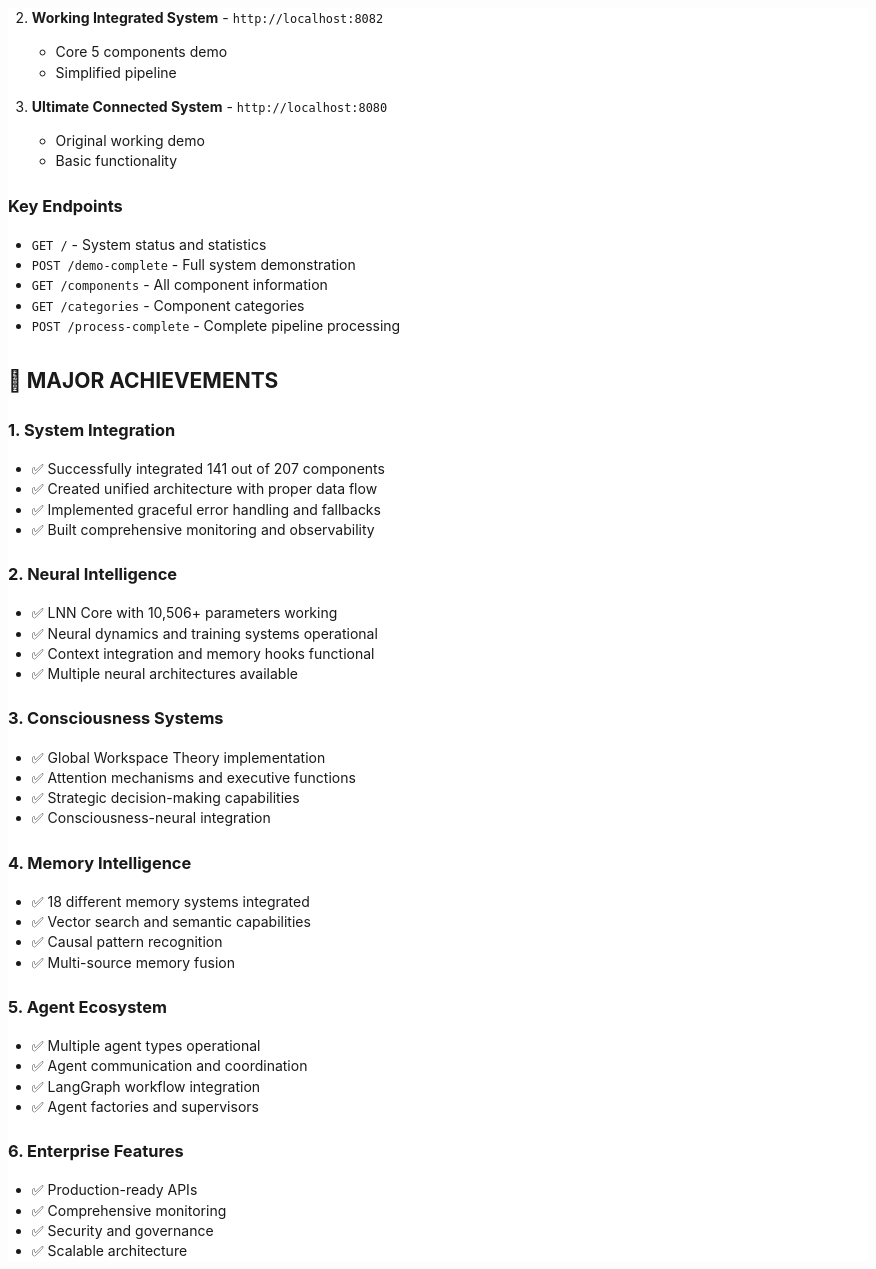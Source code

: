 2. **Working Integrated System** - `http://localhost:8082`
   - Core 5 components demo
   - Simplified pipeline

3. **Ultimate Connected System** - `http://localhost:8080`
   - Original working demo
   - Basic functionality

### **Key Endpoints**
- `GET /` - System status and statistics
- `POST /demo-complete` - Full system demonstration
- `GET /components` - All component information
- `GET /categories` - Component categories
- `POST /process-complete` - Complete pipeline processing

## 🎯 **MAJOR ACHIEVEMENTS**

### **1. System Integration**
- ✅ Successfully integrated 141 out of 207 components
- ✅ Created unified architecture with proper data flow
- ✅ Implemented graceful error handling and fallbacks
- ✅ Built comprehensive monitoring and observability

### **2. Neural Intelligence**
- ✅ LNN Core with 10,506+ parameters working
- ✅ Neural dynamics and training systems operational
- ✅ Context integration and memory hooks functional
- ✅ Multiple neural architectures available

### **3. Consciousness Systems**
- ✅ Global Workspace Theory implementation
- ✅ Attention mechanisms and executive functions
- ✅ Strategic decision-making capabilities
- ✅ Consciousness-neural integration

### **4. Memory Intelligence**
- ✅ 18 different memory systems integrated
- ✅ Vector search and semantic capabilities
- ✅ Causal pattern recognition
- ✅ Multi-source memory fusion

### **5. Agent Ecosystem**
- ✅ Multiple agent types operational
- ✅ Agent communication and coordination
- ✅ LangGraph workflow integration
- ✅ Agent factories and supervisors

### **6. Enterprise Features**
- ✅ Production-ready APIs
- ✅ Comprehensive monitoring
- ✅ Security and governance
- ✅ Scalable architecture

□ □ □

§ **Exercise prompt**: Number of lines containing "Consciousness" in the data: state it and nothing more.

§ **Reply to the task**: 2